Publicado por Ramón Contreras

El tejido adiposo es un tejido conjuntivo propio de los animales, especializado en el almacenamiento de grasa. Este tejido está formado un tipo celular propio denominado lipocitos o adipocitos, cuya característica definitoria es la capacidad de formar vacuolas llenas de lípidos en su citoplasma. Éstos últimos llegan a ser tan grandes que desplazan al resto de los orgánulos celulares, al núcleo, el retículo endoplasmático y paralizan casi por completo su maquinaria replicativa. El porcentaje del peso del individuo correspondiente al tejido adiposo varía con la edad o el sexo, incluso existen variaciones anuales en la mayoría de los animales. Entre un 15 y un 25% del peso de un humano sano es tejido adiposo, siendo mayor en las mujeres. Las variaciones de peso de un adulto son debidas a aumentos o disminuciones de lípidos en las vacuolas, de un número fijo de adipocitos.

Origen embrionario
: el tejido adiposo deriva del tejido mesenquimático o mesénquima, que es un tipo de tejido conjuntivo laxo. Este tipo de tejido se caracteriza en que gran parte del tejido está formado por matriz extracelular de colágeno y dará lugar a tejidos de sostén o cuya función es colaborar con otros tejidos, como el tejido conectivo. Aunque el tejido mesenquimal también da lugar a otros tejidos con un mayor componente celular, como el cartílago, la sangre, el hueso o el tejido graso. El mesénquima, a su vez, deriva de la capa embrionaria intermedia, el mesodermo, la más moderna de las tres capas embrionarias. Lee más sobre ella en el artículo que le dedicamos aquí (próximamente).

Los adipocitos son céluas especializadas en acumular lípidos en su interior.
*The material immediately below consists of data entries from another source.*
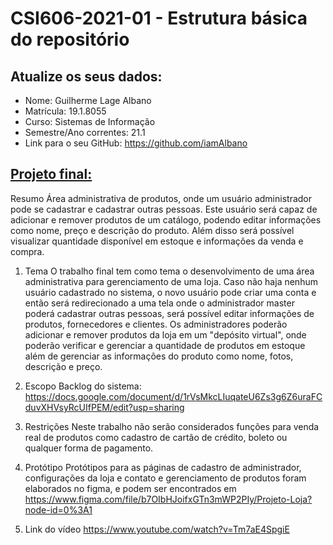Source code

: # **CSI606-2021-01 - Estrutura básica do repositório**

## Atualize os seus dados:

- Nome: Guilherme Lage Albano
- Matrícula: 19.1.8055
- Curso: Sistemas de Informação
- Semestre/Ano correntes: 21.1
- Link para o seu GitHub: https://github.com/iamAlbano

## [Projeto final:](./Projeto/README.md) 


Resumo
Área administrativa de produtos, onde um usuário administrador pode se cadastrar e cadastrar outras pessoas. Este usuário será capaz de adicionar e remover produtos de um catálogo, podendo editar informações como nome, preço e descrição do produto. Além disso será possível visualizar quantidade disponível em estoque e informações da venda e compra.

1. Tema
O trabalho final tem como tema o desenvolvimento de uma área administrativa para gerenciamento de uma loja.
Caso não haja nenhum usuário cadastrado no sistema, o novo usuário pode criar uma conta e então será redirecionado a uma tela onde o administrador master poderá cadastrar outras pessoas, será possível editar informações de produtos, fornecedores e clientes. Os administradores poderão adicionar e remover produtos da loja em um "depósito virtual", onde poderão verificar e gerenciar a quantidade de produtos em estoque além de gerenciar as informações do produto como nome, fotos, descrição e preço.

2. Escopo
Backlog do sistema: https://docs.google.com/document/d/1rVsMkcLIuqateU6Zs3g6Z6uraFCduvXHVsyRcUIfPEM/edit?usp=sharing

3. Restrições
Neste trabalho não serão considerados funções para venda real de produtos como cadastro de cartão de crédito, boleto ou qualquer forma de pagamento.

4. Protótipo
Protótipos para as páginas de cadastro de administrador, configurações da loja e contato e gerenciamento de produtos foram elaborados no figma, e podem ser encontrados em https://www.figma.com/file/b7OIbHJoifxGTn3mWP2PIy/Projeto-Loja?node-id=0%3A1

5. Link do vídeo
https://www.youtube.com/watch?v=Tm7aE4SpgiE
Los adipocitos son céluas especializadas en acumular lípidos en su interior.

Caracetrísticas: el tejido adiposo se caracteriza por las grandes vacuolas de sus células. Los lípidos suponen casi el 90% del tejido. Existen dos tipos de tejido adiposo: el blanco y el marrón. Puedes leer más sobre ellos en el artículo que le dedicamos aquí (próximamente).

Este tejido se encuentra en diferentes partes del cuerpo dependiendo de la especie. En general se encuentra en la zona subcutánea, donde tiene como misión formar una capa aislante para evitar la pérdida de calor. En humanos existen diferencias entre hombres y mujeres a la hora de almacenar lípidos. Los hombres y las mujeres pasada la menopausia aumentan el volumen del tejido adiposo abdominal. Mientras que las mujeres en edad de concebir lo almacenan en los glúteos, a fin de dejar espacio para el desarrollo del feto.

Función: el tejido adiposo cumple tres funciones vitales en los animales. En primer lugar constituye el principal reservorio de energía. Ante una situación de gasto energético los adipocitos empiezan a romper los triglicéridos que almacenan para obtener ATP y glucosa.

En segundo lugar los animales homeotérmos emplean el tejido adiposo marrón para obtener calor. En el ser humano el tejido adiposo marrón se pierde al crecer puesto que dejamos de necesitar un aporte calórico extra. El tejido adiposo blanco forma una fina capa subcutánea para aislar los cuerpos del ambiente.

Finalmente los animales emplean el tejido adiposo como amortiguador de las fuerzas mecánicas a las que está sometido el cuerpo. Las zonas con mayor probabilidad de recibir golpes el abdomen, o la zona lumbar de los riñones, almacenan adipocitos para evitar el daño de los órganos internos.